What you return should be the lines from the first line of the records below through the line holding "Ambrose blesses the", unchanged.
::::::::
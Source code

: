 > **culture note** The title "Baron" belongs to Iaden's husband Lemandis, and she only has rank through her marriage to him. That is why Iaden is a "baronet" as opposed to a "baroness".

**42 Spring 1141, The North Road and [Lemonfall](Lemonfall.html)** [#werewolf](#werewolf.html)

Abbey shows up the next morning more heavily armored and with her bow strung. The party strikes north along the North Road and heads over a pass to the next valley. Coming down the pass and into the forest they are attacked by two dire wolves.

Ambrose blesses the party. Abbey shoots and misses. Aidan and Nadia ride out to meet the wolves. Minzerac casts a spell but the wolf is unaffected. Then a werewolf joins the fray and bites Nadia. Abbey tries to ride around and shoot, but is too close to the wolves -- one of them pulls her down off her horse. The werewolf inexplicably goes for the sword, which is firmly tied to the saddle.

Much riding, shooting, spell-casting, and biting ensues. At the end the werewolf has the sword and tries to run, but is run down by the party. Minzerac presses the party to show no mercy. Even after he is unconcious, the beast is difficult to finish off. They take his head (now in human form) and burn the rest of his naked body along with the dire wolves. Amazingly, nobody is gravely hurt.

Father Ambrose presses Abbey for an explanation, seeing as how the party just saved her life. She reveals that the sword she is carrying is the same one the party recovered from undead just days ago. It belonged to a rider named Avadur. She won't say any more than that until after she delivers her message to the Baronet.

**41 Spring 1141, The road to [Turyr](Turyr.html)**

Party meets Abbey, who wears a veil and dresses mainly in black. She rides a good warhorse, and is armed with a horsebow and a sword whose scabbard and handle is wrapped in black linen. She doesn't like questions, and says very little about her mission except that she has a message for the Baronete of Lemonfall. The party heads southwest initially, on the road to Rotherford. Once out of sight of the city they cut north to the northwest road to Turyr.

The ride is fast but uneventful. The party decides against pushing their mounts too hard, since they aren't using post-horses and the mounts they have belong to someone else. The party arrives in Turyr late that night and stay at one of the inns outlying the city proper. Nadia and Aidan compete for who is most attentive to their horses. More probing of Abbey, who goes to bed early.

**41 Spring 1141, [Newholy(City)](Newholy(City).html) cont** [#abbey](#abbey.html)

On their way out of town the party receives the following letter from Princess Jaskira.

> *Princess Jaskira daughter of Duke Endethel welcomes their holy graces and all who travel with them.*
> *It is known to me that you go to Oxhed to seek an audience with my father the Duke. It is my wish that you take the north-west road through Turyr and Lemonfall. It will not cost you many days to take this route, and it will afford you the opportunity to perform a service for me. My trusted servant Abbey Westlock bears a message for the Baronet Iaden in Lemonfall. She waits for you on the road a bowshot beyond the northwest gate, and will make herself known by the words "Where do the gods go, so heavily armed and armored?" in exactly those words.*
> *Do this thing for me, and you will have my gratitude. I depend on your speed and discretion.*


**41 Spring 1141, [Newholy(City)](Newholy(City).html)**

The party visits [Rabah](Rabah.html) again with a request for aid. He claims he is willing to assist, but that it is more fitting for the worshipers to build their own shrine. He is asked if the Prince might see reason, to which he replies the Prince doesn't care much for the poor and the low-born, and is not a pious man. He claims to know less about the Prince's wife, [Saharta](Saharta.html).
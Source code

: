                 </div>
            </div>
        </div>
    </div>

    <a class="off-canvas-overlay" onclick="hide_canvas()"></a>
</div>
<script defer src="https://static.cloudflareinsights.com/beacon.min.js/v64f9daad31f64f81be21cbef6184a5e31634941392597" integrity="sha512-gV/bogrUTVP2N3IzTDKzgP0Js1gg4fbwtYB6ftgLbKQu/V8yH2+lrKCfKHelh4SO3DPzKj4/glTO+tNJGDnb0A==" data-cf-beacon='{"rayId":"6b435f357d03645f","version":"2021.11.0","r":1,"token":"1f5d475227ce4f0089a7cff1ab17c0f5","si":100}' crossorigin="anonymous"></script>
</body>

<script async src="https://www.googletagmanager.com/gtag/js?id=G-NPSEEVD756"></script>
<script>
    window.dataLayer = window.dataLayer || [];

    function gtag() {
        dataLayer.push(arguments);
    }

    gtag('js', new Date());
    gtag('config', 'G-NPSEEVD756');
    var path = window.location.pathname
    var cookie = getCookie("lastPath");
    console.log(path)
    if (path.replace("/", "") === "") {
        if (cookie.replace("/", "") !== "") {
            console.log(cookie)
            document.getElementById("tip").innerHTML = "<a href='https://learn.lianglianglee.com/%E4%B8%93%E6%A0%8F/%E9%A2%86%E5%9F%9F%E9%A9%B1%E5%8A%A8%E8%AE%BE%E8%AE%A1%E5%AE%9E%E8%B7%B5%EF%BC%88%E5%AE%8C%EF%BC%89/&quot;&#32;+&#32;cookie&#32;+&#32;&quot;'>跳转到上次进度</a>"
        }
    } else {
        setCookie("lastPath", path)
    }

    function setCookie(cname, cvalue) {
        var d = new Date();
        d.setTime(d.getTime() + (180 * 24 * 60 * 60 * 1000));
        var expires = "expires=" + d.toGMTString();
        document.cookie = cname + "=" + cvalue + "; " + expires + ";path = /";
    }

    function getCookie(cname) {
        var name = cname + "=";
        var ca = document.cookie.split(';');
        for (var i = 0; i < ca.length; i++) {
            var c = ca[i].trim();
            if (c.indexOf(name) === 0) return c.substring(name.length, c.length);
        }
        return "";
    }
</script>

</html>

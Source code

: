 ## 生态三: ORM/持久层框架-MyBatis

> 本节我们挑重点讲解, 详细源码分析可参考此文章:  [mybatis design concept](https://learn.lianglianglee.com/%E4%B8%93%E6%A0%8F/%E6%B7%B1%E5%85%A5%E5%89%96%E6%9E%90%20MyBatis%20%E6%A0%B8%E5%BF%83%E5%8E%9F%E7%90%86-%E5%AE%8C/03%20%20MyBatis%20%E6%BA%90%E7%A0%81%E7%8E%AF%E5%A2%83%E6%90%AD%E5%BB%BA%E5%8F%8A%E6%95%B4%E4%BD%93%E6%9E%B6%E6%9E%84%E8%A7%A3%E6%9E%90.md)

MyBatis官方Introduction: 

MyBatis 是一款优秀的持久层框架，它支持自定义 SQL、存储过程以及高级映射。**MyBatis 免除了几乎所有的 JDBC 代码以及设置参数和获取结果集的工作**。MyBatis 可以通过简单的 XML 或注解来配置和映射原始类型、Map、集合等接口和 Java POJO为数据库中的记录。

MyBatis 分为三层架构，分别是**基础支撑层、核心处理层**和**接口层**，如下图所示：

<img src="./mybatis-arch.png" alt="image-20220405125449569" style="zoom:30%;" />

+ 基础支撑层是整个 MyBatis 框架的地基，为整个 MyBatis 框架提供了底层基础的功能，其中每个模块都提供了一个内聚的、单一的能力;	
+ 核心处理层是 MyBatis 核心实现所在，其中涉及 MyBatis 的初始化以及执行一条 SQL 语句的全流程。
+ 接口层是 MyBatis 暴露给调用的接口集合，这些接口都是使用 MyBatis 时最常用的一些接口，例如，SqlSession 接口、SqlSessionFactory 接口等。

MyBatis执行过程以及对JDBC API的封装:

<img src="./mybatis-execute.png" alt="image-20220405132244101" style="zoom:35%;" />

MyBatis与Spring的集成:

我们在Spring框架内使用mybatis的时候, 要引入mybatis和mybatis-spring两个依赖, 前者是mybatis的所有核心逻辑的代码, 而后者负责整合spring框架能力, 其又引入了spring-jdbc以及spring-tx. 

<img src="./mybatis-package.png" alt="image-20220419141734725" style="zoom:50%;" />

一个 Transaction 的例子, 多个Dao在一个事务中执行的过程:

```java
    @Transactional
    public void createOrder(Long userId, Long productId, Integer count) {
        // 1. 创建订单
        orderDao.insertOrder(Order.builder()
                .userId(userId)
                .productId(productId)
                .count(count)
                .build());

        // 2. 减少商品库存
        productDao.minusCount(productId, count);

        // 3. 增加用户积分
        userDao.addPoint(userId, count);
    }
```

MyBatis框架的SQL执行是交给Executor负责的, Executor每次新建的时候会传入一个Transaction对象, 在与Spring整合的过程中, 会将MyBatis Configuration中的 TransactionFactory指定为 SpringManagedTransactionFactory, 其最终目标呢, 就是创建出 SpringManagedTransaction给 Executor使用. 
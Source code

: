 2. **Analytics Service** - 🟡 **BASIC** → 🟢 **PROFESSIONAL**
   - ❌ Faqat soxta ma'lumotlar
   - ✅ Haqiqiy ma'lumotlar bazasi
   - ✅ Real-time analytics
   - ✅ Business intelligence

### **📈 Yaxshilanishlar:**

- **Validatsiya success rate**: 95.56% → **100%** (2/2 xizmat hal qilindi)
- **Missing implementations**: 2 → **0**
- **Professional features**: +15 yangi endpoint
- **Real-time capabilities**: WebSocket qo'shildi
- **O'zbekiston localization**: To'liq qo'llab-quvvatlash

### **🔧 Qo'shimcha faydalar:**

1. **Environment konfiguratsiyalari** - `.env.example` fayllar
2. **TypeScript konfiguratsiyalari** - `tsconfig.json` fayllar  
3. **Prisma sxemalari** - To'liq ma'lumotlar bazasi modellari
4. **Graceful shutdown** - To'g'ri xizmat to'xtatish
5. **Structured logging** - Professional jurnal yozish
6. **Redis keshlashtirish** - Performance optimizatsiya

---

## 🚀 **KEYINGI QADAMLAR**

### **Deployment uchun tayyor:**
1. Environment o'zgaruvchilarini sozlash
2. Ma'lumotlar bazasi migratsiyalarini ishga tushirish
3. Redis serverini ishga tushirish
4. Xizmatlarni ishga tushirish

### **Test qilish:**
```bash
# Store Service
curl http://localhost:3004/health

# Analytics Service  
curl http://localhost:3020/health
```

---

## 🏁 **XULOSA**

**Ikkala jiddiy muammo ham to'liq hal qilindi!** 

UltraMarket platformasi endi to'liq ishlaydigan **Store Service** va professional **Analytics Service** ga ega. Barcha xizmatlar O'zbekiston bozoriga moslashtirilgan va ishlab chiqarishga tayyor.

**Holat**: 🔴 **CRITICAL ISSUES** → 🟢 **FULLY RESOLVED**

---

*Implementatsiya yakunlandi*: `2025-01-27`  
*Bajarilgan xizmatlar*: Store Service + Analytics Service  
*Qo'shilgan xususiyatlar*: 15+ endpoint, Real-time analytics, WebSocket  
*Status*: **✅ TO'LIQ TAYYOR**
::::::::
Output for this task:
Source code

: > **culture note** The title "Baron" belongs to Iaden's husband Lemandis, and she only has rank through her marriage to him. That is why Iaden is a "baronet" as opposed to a "baroness".

**42 Spring 1141, The North Road and [Lemonfall](Lemonfall.html)** [#werewolf](#werewolf.html)

Abbey shows up the next morning more heavily armored and with her bow strung. The party strikes north along the North Road and heads over a pass to the next valley. Coming down the pass and into the forest they are attacked by two dire wolves.

Ambrose blesses the party. Abbey shoots and misses. Aidan and Nadia ride out to meet the wolves. Minzerac casts a spell but the wolf is unaffected. Then a werewolf joins the fray and bites Nadia. Abbey tries to ride around and shoot, but is too close to the wolves -- one of them pulls her down off her horse. The werewolf inexplicably goes for the sword, which is firmly tied to the saddle.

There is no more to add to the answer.